Suppose we were to look at measures of economic change. I think the economy is becoming more specialized at a faster rate than before.

How many companies broke into the top 100 between 2000 and 2010, and how does that compare with the number that broke in between 1980 and 1990?

How many new occupations were created between 2000 and 2010, and how does that compare with the number created between 1980 and 1990? (note: the BLS may not have been able to track this accurately)

Take the top five occupations in 1980, and calculate the change in the percentage of the labor force engaged in those occupations in 1990. Then take the top five occupations in 2000, and calculate the percentage of the labor force engaged in those occupations in 2010. If change is accelerating, then we should see a much bigger drop in the recent period.

A moonshot to overthrow neoclassical economics

Tyler Cowen gave me an idea. He described his personal moonshot. He wrote,

My goal is to be the economist who has most successfully used the internet as a platform to foment broad enlightenment.

He elaborates on this, creating a concise statement of his mission as a public intellectual.

So I did something similar. Please read Overthrow Neoclassical Economics: my personal moonshot. It begins,

My personal moonshot is that I wish to be a leader in overthrowing neoclassical economics.

…As I see it, neoclassical economics is characterized by two essential propositions.

1. Production is a process that employs two primary factors — labor and capital.
2. The distribution of returns to labor and capital reflects their respective contributions to the production process.
There are many economists, particularly on the left, who reject (2) in favor of theories of distribution that stress the role of political power. This criticism may have merit. But my criticism is more fundamental than that. I reject (1) as a useful description of the contemporary economy.
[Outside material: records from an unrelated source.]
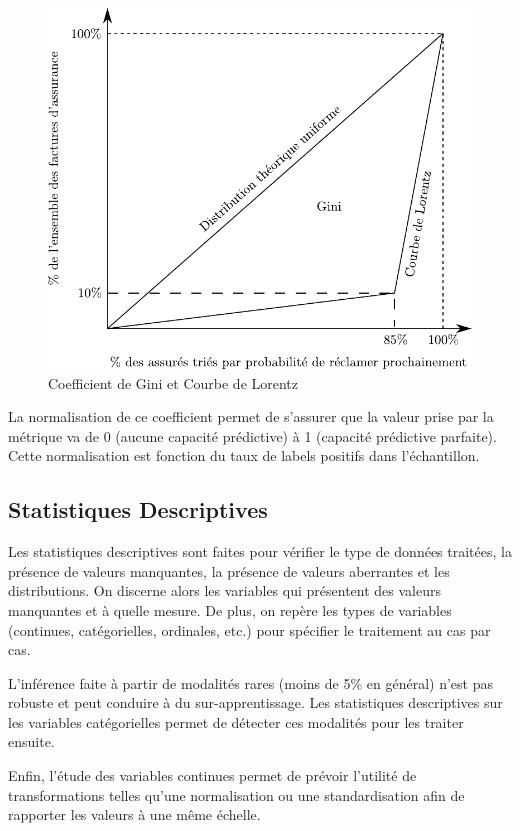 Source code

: \documentclass[french]{article}
\begin{document}
\begin{multicols}{2}
\begin{figure}[H] \centering
  \includegraphics[width = \columnwidth]{img/gini}
  \caption{Coefficient de Gini et Courbe de Lorentz}
\end{figure}


La normalisation de ce coefficient permet de s'assurer que la valeur prise par la métrique va de 0 (aucune capacité prédictive) à 1 (capacité prédictive parfaite). Cette normalisation est fonction du taux de labels positifs dans l'échantillon.

\subsection{Statistiques Descriptives}

Les statistiques descriptives sont faites pour vérifier le type de données traitées, la présence de valeurs manquantes, la présence de valeurs aberrantes et les distributions. On discerne alors les variables qui présentent des valeurs manquantes et à quelle mesure. De plus, on repère les types de variables (continues, catégorielles, ordinales, etc.) pour spécifier le traitement au cas par cas.

L'inférence faite à partir de modalités rares (moins de 5\% en général) n'est pas robuste et peut conduire à du sur-apprentissage. Les statistiques descriptives sur les variables catégorielles permet de détecter ces modalités pour les traiter ensuite.

Enfin, l'étude des variables continues permet de prévoir l'utilité de transformations telles qu'une normalisation ou une standardisation afin de rapporter les valeurs à une même échelle.


\end{multicols}
\end{document}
In neoclassical economics, individual productivity is inherent in the technology and the amount of capital per worker. In reality, it is way more complicated than that. Indeed, there are power relationships, but it is way more complicated than that. Technology and relative power are not sufficient to determine individual productivity and compensation. Everything depends on who you are teamed up with, how you are organized, the overall culture in which you are embedded, and other factors, including ongoing dynamics and expected future changes.